**What to produce**
Where the records below have a line with "Microsoft", that line is to be copied.

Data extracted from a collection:
# # # #

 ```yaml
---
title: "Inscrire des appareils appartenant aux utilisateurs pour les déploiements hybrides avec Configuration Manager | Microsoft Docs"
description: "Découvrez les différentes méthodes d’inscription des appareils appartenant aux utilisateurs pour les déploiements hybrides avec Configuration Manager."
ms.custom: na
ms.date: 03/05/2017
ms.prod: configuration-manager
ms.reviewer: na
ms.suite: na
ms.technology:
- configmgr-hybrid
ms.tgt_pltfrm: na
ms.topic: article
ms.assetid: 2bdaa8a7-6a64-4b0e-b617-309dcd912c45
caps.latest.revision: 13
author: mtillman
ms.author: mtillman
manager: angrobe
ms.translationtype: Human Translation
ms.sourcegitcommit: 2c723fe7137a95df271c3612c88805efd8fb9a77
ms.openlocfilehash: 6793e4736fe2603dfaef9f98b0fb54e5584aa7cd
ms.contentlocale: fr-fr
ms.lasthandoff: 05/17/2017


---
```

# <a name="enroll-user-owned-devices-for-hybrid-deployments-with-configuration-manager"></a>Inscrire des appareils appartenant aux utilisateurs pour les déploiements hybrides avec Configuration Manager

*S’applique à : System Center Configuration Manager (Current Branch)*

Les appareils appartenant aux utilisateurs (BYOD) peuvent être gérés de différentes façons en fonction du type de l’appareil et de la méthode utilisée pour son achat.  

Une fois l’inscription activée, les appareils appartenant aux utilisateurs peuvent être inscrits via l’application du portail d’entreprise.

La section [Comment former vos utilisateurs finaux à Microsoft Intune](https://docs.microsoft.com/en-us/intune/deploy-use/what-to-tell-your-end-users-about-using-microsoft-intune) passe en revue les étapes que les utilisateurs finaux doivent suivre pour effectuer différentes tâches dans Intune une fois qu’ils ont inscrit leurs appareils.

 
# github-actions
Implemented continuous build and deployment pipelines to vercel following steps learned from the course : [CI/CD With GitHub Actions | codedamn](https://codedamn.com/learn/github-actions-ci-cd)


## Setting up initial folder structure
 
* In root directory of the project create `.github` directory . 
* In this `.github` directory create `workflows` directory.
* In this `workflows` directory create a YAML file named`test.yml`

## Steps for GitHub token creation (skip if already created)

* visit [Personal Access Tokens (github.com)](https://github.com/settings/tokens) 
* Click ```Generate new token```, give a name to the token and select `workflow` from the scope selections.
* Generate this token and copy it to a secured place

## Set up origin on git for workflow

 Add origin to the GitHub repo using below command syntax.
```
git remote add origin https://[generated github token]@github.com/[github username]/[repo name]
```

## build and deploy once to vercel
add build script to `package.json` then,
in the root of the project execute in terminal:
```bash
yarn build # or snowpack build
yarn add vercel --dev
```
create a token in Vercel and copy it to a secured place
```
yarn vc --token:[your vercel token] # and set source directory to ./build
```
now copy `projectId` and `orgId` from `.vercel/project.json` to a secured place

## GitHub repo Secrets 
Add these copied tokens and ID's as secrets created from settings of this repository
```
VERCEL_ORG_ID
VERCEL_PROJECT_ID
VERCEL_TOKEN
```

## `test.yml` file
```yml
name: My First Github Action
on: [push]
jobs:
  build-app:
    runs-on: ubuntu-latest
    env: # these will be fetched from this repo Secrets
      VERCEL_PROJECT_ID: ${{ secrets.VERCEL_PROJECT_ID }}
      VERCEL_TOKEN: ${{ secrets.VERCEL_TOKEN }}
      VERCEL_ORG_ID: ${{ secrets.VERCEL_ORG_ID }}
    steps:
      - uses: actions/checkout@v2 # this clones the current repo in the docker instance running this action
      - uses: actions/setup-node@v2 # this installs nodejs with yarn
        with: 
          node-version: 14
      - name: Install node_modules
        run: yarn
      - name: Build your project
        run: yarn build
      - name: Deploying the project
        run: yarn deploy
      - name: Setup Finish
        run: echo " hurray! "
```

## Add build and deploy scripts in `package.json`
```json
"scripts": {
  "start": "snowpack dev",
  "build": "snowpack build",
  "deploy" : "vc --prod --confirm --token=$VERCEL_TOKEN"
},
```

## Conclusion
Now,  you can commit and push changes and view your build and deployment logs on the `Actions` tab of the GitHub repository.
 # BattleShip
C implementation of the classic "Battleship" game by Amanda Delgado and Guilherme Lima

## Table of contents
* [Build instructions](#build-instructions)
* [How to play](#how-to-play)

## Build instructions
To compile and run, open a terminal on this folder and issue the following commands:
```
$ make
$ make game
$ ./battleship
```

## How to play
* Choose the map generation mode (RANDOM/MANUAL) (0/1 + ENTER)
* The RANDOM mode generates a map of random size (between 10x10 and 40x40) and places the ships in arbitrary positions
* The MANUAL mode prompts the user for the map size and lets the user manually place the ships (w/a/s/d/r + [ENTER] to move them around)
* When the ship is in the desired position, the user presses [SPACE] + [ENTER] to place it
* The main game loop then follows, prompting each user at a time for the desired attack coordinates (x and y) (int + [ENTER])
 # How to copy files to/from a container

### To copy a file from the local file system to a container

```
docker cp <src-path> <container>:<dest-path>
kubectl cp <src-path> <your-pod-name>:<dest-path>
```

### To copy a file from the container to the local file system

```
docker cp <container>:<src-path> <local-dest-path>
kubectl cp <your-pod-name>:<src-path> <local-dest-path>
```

# # # #

**Task solution**
title: "Inscrire des appareils appartenant aux utilisateurs pour les déploiements hybrides avec Configuration Manager | Microsoft Docs"
La section [Comment former vos utilisateurs finaux à Microsoft Intune](https://docs.microsoft.com/en-us/intune/deploy-use/what-to-tell-your-end-users-about-using-microsoft-intune) passe en revue les étapes que les utilisateurs finaux doivent suivre pour effectuer différentes tâches dans Intune une fois qu’ils ont inscrit leurs appareils.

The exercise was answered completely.